WORK TO COMPLETE: Retype the lines from the first one in the records down to the line containing "## 11 Matching", counting both, and leave out any pictures.

MATERIAL PROVIDED:
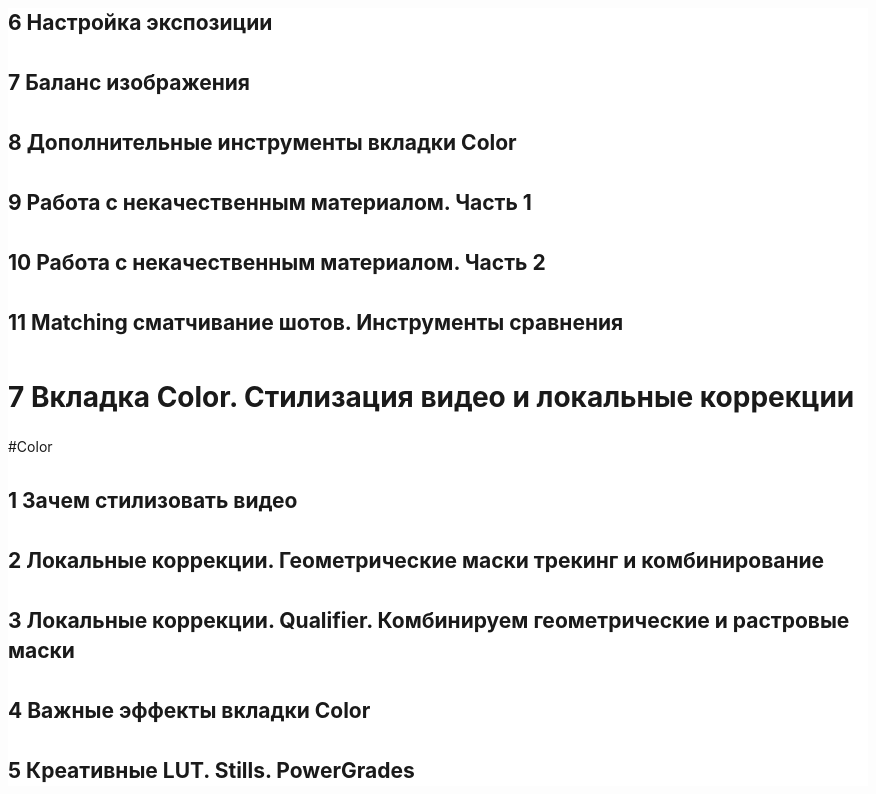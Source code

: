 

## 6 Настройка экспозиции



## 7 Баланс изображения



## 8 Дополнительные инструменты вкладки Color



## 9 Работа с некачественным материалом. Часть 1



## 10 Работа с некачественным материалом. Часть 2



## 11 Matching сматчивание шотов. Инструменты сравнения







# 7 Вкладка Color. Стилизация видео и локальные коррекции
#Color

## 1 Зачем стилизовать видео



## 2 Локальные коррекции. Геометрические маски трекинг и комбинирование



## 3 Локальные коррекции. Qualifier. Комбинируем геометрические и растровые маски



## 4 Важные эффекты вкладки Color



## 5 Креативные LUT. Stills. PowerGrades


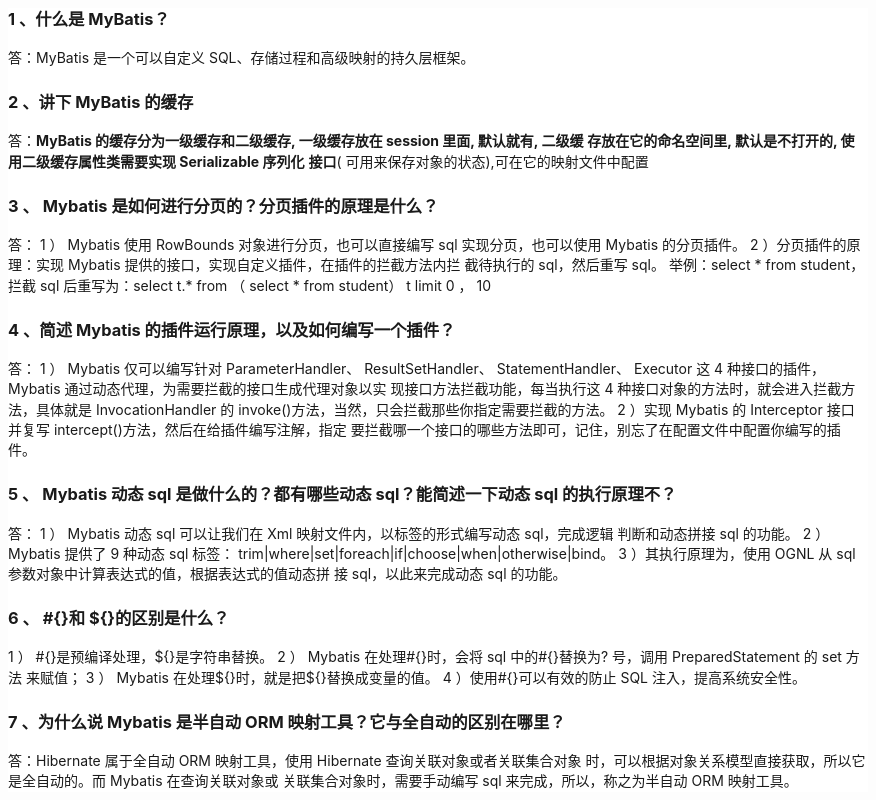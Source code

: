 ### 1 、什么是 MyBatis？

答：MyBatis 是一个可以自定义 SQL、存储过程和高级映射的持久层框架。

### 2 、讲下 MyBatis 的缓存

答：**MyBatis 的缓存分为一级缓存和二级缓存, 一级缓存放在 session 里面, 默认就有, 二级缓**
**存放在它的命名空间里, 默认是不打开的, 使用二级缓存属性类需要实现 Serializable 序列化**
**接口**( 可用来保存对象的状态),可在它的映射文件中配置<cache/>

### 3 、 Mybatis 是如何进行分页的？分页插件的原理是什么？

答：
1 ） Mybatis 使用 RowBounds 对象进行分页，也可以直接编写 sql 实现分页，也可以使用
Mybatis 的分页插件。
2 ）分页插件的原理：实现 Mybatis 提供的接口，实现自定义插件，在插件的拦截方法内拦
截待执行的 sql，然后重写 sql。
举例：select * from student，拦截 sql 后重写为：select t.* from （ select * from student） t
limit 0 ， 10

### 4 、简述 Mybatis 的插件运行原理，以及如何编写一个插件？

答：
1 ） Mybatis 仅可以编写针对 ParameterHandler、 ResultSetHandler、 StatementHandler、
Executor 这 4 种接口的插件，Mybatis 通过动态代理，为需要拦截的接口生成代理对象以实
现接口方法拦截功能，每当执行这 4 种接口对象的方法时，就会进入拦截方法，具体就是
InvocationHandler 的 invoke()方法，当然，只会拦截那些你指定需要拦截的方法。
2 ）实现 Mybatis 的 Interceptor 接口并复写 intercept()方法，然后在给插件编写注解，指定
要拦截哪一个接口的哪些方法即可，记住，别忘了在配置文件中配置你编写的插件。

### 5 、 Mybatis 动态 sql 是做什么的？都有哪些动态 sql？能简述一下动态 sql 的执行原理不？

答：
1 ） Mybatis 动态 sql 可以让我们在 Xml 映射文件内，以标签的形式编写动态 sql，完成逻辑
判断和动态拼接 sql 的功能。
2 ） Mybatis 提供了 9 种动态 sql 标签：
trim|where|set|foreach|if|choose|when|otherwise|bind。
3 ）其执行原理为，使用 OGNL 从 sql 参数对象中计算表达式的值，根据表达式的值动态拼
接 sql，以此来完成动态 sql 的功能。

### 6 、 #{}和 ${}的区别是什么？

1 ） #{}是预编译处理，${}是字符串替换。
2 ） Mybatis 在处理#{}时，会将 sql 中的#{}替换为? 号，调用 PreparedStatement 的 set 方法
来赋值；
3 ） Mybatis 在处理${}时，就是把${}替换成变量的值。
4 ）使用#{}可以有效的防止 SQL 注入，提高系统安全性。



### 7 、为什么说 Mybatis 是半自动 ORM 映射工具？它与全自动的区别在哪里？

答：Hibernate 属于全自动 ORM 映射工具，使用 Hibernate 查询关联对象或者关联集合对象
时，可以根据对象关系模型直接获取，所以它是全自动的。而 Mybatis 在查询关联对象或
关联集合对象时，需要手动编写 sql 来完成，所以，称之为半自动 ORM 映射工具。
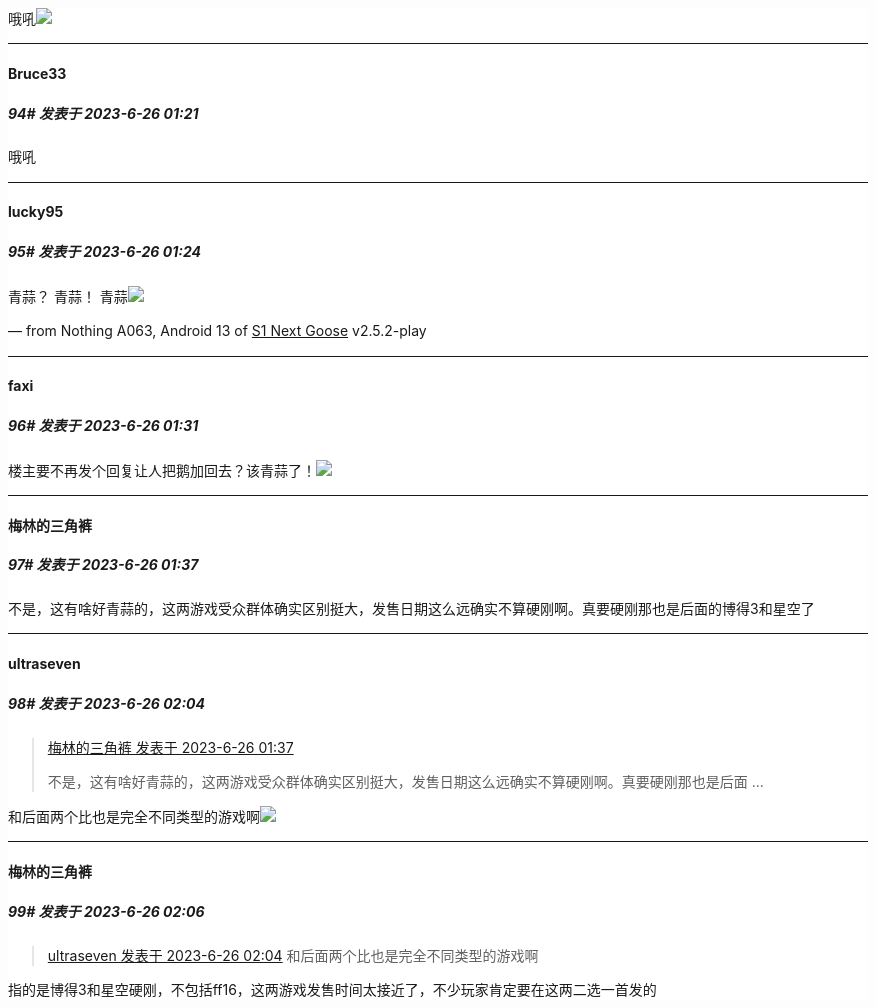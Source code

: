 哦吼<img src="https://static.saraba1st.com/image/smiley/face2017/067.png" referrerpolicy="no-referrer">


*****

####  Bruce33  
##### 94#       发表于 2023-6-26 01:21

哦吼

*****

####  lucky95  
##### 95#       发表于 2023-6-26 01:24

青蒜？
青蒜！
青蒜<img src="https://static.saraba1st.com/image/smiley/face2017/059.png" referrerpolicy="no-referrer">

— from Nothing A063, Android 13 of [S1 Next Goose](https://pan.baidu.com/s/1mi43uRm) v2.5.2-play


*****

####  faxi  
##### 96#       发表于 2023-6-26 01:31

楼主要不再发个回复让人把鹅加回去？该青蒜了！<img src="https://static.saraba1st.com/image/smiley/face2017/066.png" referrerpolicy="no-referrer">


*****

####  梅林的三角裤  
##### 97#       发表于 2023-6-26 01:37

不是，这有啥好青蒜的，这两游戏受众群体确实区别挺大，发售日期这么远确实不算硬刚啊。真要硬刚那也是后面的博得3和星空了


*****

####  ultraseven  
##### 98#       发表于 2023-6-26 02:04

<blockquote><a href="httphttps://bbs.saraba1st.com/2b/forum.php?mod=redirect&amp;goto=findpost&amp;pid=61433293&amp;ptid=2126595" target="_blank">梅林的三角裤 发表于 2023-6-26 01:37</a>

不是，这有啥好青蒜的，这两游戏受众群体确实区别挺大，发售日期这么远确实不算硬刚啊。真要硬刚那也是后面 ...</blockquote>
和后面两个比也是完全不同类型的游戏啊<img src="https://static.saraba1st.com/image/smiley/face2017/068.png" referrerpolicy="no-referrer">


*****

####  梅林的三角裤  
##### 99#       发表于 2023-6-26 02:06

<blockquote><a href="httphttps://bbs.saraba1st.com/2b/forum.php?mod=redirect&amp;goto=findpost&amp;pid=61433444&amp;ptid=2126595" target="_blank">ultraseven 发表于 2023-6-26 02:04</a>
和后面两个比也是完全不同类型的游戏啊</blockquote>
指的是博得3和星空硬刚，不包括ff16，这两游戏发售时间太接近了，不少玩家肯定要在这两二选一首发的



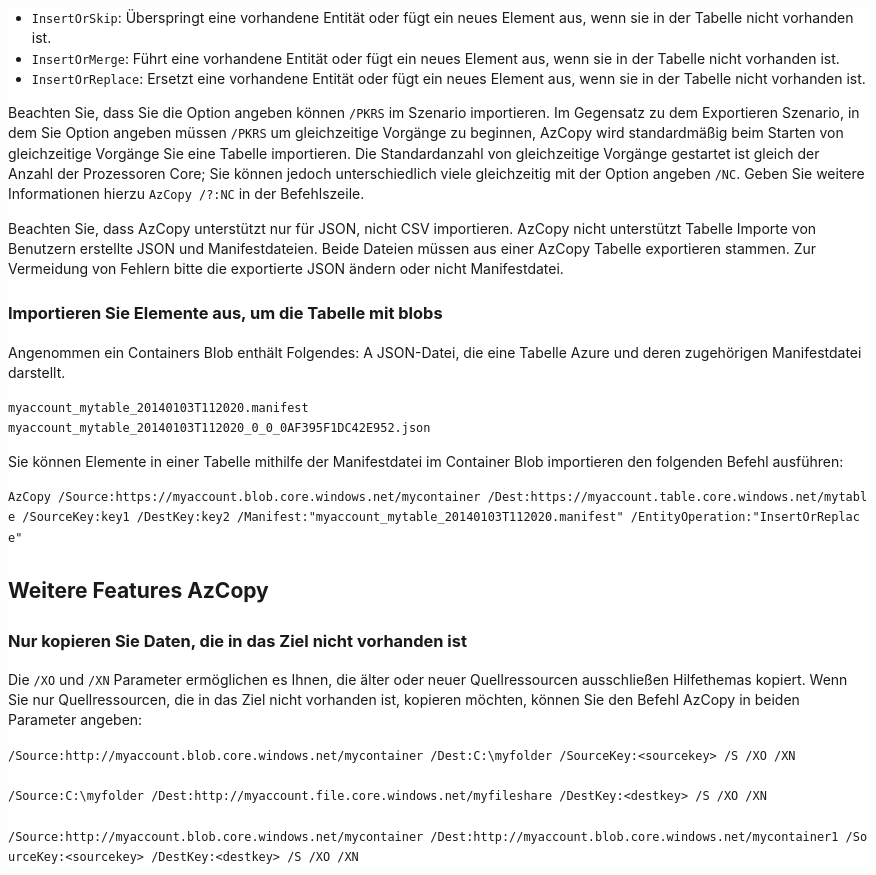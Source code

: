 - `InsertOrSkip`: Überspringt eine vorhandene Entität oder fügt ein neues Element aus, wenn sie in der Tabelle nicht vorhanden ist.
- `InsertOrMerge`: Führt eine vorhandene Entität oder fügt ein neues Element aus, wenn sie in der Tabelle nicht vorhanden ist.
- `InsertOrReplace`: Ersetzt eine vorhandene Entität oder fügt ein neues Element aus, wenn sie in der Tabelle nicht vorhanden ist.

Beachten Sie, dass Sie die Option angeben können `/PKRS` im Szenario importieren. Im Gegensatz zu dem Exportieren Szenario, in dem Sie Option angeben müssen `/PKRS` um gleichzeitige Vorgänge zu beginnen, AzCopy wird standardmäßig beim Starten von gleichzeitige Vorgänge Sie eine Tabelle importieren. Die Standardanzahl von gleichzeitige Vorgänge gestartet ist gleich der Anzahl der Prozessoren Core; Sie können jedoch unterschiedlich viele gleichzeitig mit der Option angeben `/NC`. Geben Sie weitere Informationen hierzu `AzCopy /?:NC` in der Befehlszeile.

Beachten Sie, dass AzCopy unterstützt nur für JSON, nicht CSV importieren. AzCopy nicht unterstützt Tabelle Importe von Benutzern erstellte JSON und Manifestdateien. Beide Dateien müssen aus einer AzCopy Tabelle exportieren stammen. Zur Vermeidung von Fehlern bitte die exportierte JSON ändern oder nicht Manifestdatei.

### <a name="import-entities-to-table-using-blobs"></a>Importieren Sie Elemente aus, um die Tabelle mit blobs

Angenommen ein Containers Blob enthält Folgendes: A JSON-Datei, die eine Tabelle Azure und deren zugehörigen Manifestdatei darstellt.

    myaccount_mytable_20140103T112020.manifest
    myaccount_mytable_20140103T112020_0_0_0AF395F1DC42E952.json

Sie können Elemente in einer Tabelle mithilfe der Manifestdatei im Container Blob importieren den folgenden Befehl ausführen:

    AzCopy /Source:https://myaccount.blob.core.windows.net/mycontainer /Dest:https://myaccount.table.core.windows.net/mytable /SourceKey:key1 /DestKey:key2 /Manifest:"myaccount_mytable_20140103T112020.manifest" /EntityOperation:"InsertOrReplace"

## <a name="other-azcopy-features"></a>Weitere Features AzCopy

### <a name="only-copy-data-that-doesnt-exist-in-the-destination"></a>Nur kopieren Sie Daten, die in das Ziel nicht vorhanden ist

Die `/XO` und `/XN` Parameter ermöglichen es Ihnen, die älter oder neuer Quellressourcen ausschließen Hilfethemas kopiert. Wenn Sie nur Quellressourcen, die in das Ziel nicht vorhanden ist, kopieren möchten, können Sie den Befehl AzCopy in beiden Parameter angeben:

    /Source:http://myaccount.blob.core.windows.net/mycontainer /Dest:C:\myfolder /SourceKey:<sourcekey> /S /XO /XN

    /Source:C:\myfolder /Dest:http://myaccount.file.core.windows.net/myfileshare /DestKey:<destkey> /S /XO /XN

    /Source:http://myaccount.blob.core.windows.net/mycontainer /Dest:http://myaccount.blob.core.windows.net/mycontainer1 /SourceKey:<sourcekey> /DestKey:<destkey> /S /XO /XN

FINISHED TASK:
Source code

: 

## 6 Настройка экспозиции



## 7 Баланс изображения



## 8 Дополнительные инструменты вкладки Color



## 9 Работа с некачественным материалом. Часть 1



## 10 Работа с некачественным материалом. Часть 2



## 11 Matching сматчивание шотов. Инструменты сравнения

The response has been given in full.